Érase una vez, un audaz pastorcillo bregaba con denuedo en sus tareas. Gentil y servicial, atractivo y exquisito, bondadoso y progresista, se hacía llamar Pedro, y velaba sin descanso por el bienestar de su ganado. Protegía a su rebaño de la ultraderecha, con la misma destreza y eficiencia con que ya antes lo había protegido de la amnistía, los indultos y los chantajes del independentismo. Oh, Pedro. Pocas cosas se le resistían, porque para eso firmó, sin escribir, irresistibles manuales de resistencia [ándate con ojo, narrador, no quisiera acabar deduciendo que estás colando heterodoxas ironías].

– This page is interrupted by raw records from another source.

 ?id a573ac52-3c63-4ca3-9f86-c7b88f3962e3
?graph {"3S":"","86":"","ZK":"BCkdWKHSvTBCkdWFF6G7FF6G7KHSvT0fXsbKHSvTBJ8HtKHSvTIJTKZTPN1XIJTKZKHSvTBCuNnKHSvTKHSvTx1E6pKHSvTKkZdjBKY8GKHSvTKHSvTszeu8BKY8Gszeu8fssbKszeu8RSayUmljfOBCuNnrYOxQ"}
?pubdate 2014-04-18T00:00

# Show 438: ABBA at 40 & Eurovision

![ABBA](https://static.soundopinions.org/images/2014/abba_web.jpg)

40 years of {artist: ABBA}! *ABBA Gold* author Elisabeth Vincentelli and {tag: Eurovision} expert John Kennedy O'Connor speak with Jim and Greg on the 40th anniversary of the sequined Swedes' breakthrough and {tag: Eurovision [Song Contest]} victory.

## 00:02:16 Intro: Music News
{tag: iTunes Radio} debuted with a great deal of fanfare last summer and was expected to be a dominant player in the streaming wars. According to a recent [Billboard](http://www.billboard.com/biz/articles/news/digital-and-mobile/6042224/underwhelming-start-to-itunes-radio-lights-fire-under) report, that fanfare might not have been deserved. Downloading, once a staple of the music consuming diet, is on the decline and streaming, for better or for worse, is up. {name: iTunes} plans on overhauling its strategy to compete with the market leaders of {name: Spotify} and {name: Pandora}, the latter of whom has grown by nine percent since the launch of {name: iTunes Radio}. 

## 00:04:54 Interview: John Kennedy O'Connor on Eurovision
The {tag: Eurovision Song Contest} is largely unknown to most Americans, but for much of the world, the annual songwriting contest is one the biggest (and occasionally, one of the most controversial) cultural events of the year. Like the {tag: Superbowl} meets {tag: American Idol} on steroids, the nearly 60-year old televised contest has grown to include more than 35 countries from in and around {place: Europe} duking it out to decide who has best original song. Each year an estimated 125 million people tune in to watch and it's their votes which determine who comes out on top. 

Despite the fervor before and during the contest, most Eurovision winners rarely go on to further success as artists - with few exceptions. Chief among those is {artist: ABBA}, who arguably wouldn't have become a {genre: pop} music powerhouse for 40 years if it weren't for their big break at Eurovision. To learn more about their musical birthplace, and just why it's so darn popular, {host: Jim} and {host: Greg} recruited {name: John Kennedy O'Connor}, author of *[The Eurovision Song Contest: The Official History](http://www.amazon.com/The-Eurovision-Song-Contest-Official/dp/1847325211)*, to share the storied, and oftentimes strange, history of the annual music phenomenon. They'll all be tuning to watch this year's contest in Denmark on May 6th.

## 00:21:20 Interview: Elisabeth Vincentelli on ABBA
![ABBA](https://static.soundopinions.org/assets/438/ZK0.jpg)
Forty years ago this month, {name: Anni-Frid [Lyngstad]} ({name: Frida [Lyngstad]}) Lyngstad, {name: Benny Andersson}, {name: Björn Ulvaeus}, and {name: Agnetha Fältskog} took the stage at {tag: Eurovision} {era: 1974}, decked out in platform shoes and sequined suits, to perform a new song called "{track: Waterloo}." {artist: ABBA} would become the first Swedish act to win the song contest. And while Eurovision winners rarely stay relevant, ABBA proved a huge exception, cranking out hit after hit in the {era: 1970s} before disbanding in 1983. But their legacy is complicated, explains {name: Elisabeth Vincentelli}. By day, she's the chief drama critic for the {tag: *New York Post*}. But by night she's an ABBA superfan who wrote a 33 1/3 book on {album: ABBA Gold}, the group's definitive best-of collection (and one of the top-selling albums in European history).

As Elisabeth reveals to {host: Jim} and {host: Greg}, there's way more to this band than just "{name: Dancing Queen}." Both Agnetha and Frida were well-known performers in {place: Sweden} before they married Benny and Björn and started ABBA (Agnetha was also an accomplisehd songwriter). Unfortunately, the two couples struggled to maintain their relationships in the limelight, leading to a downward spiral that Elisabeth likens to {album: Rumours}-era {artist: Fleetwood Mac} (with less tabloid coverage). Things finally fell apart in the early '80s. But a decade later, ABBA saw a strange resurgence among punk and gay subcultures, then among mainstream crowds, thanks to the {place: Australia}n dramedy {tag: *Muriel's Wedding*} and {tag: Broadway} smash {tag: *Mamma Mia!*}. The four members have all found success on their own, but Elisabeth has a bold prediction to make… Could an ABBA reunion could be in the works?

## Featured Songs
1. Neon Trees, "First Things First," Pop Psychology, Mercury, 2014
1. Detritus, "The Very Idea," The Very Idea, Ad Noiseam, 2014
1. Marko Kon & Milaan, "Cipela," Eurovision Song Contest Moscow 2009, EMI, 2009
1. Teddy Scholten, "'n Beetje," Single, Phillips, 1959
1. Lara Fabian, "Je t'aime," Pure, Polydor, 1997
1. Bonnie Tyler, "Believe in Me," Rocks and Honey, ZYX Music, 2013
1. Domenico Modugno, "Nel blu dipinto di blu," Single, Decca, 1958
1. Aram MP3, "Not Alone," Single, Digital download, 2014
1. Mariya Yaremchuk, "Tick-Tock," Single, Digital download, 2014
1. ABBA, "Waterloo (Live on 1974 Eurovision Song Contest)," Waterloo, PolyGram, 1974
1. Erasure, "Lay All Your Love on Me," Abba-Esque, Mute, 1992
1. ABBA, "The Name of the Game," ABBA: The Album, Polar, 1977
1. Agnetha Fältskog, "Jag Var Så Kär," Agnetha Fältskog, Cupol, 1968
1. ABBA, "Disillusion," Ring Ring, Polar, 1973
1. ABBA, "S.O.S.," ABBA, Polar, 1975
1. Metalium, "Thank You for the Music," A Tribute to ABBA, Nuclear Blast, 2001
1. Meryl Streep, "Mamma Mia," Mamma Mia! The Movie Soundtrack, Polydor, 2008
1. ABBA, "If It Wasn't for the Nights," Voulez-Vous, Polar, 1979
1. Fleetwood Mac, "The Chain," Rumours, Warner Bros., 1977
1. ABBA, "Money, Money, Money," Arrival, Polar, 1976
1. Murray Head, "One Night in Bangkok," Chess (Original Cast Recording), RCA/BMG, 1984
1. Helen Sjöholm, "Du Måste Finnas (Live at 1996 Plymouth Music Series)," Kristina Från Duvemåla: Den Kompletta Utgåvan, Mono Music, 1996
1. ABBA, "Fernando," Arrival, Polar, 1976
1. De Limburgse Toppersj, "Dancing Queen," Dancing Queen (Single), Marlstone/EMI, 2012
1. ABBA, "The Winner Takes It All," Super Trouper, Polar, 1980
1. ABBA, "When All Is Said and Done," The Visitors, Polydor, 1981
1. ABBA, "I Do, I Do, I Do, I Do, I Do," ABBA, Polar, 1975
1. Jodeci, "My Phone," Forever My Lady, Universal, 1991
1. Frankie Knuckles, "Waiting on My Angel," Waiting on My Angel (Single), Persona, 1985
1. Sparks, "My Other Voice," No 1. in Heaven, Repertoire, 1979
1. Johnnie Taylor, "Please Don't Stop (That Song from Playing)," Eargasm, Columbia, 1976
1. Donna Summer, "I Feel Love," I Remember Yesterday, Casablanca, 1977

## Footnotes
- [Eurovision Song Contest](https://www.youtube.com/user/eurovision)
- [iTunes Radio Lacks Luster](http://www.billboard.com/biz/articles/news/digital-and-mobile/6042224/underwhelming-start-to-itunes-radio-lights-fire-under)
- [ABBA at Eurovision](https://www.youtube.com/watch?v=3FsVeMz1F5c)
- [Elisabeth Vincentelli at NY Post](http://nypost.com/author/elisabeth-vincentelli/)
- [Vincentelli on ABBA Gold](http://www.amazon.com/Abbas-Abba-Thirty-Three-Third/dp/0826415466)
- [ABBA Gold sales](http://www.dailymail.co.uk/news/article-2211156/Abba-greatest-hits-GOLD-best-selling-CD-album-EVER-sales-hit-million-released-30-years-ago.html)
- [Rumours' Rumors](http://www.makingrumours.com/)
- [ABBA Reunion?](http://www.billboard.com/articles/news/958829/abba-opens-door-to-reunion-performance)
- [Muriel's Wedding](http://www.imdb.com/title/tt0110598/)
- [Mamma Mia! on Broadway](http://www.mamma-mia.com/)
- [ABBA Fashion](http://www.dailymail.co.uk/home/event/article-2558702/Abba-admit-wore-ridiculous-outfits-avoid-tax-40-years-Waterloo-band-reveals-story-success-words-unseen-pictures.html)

Cuenta la leyenda que Pedro era, en todo, el 1 [cómo que “cuenta la leyenda”, agente de la fachosfera: los fact checkers más independientes del lugar han corroborado que estamos ante un hecho fehaciente]. Mis disculpas. Cuentan las crónicas verificadamente verificadoras, que pocos seres humanos han existido sobre la faz de la tierra con tantas indómitas facultades para el bien. Pedro era magnánimo y desprendido, justo y solidario, valiente y entregado. Entre todas sus innumerables virtudes, su vocación por la verdad ya era punto y aparte.

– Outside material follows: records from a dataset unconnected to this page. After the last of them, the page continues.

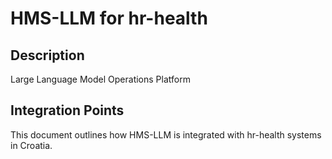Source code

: # HMS-LLM for hr-health

## Description

Large Language Model Operations Platform

## Integration Points

This document outlines how HMS-LLM is integrated with hr-health systems in Croatia.
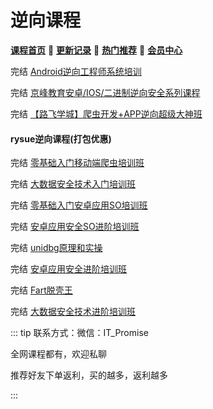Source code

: # 逆向课程

[**课程首页**](../../README.md) 💖 [**更新记录**](./gxjl-2023.md) 💖 [**热门推荐**](./rmtj.md) 💖 [**会员中心**](./vip.md)

完结 [Android逆向工程师系统培训](https://ke.yijincc.com/coursep-66.htm)

完结 [京峰教育安卓/IOS/二进制逆向安全系列课程](https://m.ke.qq.com/course/package/53487)

完结 [【路飞学城】爬虫开发+APP逆向超级大神班](https://www.luffycity.com/light-course)

#### rysue逆向课程(打包优惠)

完结 [零基础入门移动端爬虫培训班](https://m.weishi100.com/mweb/series/?id=1196327)

完结 [大数据安全技术入门培训班](https://m.weishi100.com/mweb/series/?id=1274989)

完结 [零基础入门安卓应用SO培训班](https://m.weishi100.com/mweb/series/?id=1229418)

完结 [安卓应用安全SO进阶培训班](https://m.weishi100.com/mweb/series/?id=1311381)

完结 [unidbg原理和实操](https://m.weishi100.com/mweb/series/?id=1304337)

完结 [安卓应用安全进阶培训班](https://m.weishi100.com/mweb/series/?id=1214782)

完结 [Fart脱壳王](https://m.weishi100.com/mweb/series/?id=1266830)

完结 [大数据安全技术进阶培训班](https://appli0n8byd8759.h5.xiaoeknow.com/v1/goods/goods_detail/p_6242ef02e4b0812e1785341c?type=3)



::: tip
联系方式：微信：IT_Promise

全网课程都有，欢迎私聊

推荐好友下单返利，买的越多，返利越多

:::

[Añade algo sobre la humildad de Pedro, porque se te olvida, y esos despistes no salen gratis. Hay gente que, por menos, forma parte de ese listado de indeseables que configura Óscar Puente desde su ministerio]. Cierto, la humildad. Pedro era humilde como pocos [“¿como pocos?”; corrige eso de inmediato: solo los reaccionarios pseudomedios podrían ningunear tal primacía, dando a entender que han existido seres de luz equiparables a nuestro Pedro]. Ok, voy. Pedro era el más humilde y dadivoso ser que jamás alcanzó a conocerse. Tras el intento de pucherazo en su propio partido… [otro bulo de la máquina del fango: la fachosidad habita incluso entre nuestras filas]. Perdón. Suprimo e inicio párrafo.

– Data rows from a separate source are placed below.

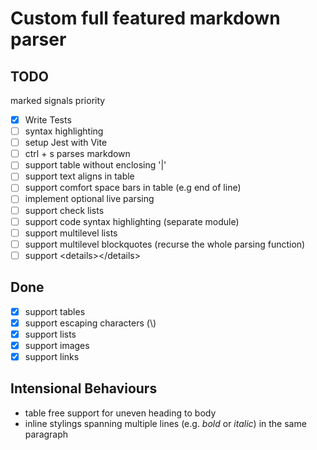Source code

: # Custom full featured markdown parser

## TODO

marked signals priority

- [x] Write Tests
- [ ] syntax highlighting
- [ ] setup Jest with Vite
- [ ] ctrl + s parses markdown
- [ ] support table without enclosing '|'
- [ ] support text aligns in table
- [ ] support comfort space bars in table (e.g end of line)
- [ ] implement optional live parsing
- [ ] support check lists
- [ ] support code syntax highlighting (separate module)
- [ ] support multilevel lists
- [ ] support multilevel blockquotes (recurse the whole parsing function)
- [ ] support \<details>\</details>

## Done

- [x] support tables
- [x] support escaping characters (\\)
- [x] support lists
- [x] support images
- [x] support links

## Intensional Behaviours

- table free support for uneven heading to body
- inline stylings spanning multiple lines (e.g. _bold_ or _italic_) in the same paragraph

Allá por 2017, montose Pedro en un Peugeot, junto a otros tres estadistas sin igual: Ábalos, Cerdán y Koldo. En ese vehículo... [“paritario”, fachoso, di que ese viaje era “paritario”]. En ese vehículo desbordante de paridad, afloraba por doquier talento, mesura, resiliencia y búsqueda del bien común. Aquel trayecto desembocó, desbocado, en La Moncloa, propiciándose desde entonces un frondoso vergel de la gobernanza, donde frutos y conquistas aumentaron sin freno. Y así fueron pasando los años. Y el caso es que Pedro dijo muchas veces que venía el lobo, que venía el lobo, pero no advirtió que había llegado Lobato.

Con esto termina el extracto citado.